• [PROBLEM TO SOLVE]:
Please copy the data below exactly; none of the pictures in it belong in the copy.

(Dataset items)
··········
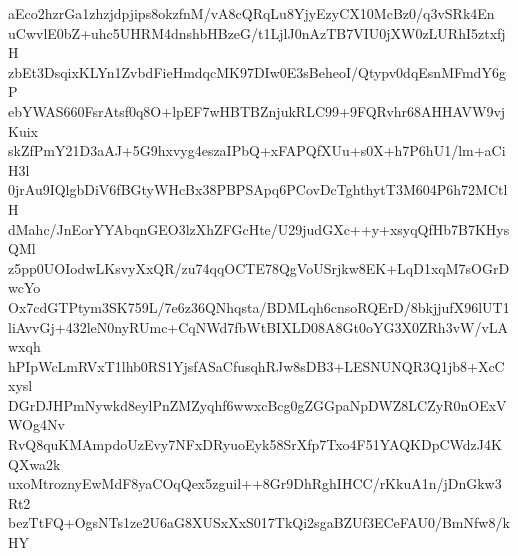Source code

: aEco2hzrGa1zhzjdpjips8okzfnM/vA8cQRqLu8YjyEzyCX10McBz0/q3vSRk4En
uCwvlE0bZ+uhc5UHRM4dnshbHBzeG/t1LjlJ0nAzTB7VIU0jXW0zLURhI5ztxfjH
zbEt3DsqixKLYn1ZvbdFieHmdqcMK97DIw0E3sBeheoI/Qtypv0dqEsnMFmdY6gP
ebYWAS660FsrAtsf0q8O+lpEF7wHBTBZnjukRLC99+9FQRvhr68AHHAVW9vjKuix
skZfPmY21D3aAJ+5G9hxvyg4eszaIPbQ+xFAPQfXUu+s0X+h7P6hU1/lm+aCiH3l
0jrAu9IQlgbDiV6fBGtyWHcBx38PBPSApq6PCovDcTghthytT3M604P6h72MCtlH
dMahc/JnEorYYAbqnGEO3lzXhZFGcHte/U29judGXc++y+xsyqQfHb7B7KHysQMl
z5pp0UOIodwLKsvyXxQR/zu74qqOCTE78QgVoUSrjkw8EK+LqD1xqM7sOGrDwcYo
Ox7cdGTPtym3SK759L/7e6z36QNhqsta/BDMLqh6cnsoRQErD/8bkjjufX96lUT1
liAvvGj+432leN0nyRUmc+CqNWd7fbWtBIXLD08A8Gt0oYG3X0ZRh3vW/vLAwxqh
hPIpWcLmRVxT1lhb0RS1YjsfASaCfusqhRJw8sDB3+LESNUNQR3Q1jb8+XcCxysl
DGrDJHPmNywkd8eylPnZMZyqhf6wwxcBcg0gZGGpaNpDWZ8LCZyR0nOExVWOg4Nv
RvQ8quKMAmpdoUzEvy7NFxDRyuoEyk58SrXfp7Txo4F51YAQKDpCWdzJ4KQXwa2k
uxoMtroznyEwMdF8yaCOqQex5zguil++8Gr9DhRghIHCC/rKkuA1n/jDnGkw3Rt2
bezTtFQ+OgsNTs1ze2U6aG8XUSxXxS017TkQi2sgaBZUf3ECeFAU0/BmNfw8/kHY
··········
• [WRITTEN REPLY]:
Source code

: aEco2hzrGa1zhzjdpjips8okzfnM/vA8cQRqLu8YjyEzyCX10McBz0/q3vSRk4En
uCwvlE0bZ+uhc5UHRM4dnshbHBzeG/t1LjlJ0nAzTB7VIU0jXW0zLURhI5ztxfjH
zbEt3DsqixKLYn1ZvbdFieHmdqcMK97DIw0E3sBeheoI/Qtypv0dqEsnMFmdY6gP
ebYWAS660FsrAtsf0q8O+lpEF7wHBTBZnjukRLC99+9FQRvhr68AHHAVW9vjKuix
skZfPmY21D3aAJ+5G9hxvyg4eszaIPbQ+xFAPQfXUu+s0X+h7P6hU1/lm+aCiH3l
0jrAu9IQlgbDiV6fBGtyWHcBx38PBPSApq6PCovDcTghthytT3M604P6h72MCtlH
dMahc/JnEorYYAbqnGEO3lzXhZFGcHte/U29judGXc++y+xsyqQfHb7B7KHysQMl
z5pp0UOIodwLKsvyXxQR/zu74qqOCTE78QgVoUSrjkw8EK+LqD1xqM7sOGrDwcYo
Ox7cdGTPtym3SK759L/7e6z36QNhqsta/BDMLqh6cnsoRQErD/8bkjjufX96lUT1
liAvvGj+432leN0nyRUmc+CqNWd7fbWtBIXLD08A8Gt0oYG3X0ZRh3vW/vLAwxqh
hPIpWcLmRVxT1lhb0RS1YjsfASaCfusqhRJw8sDB3+LESNUNQR3Q1jb8+XcCxysl
DGrDJHPmNywkd8eylPnZMZyqhf6wwxcBcg0gZGGpaNpDWZ8LCZyR0nOExVWOg4Nv
RvQ8quKMAmpdoUzEvy7NFxDRyuoEyk58SrXfp7Txo4F51YAQKDpCWdzJ4KQXwa2k
uxoMtroznyEwMdF8yaCOqQex5zguil++8Gr9DhRghIHCC/rKkuA1n/jDnGkw3Rt2
bezTtFQ+OgsNTs1ze2U6aG8XUSxXxS017TkQi2sgaBZUf3ECeFAU0/BmNfw8/kHY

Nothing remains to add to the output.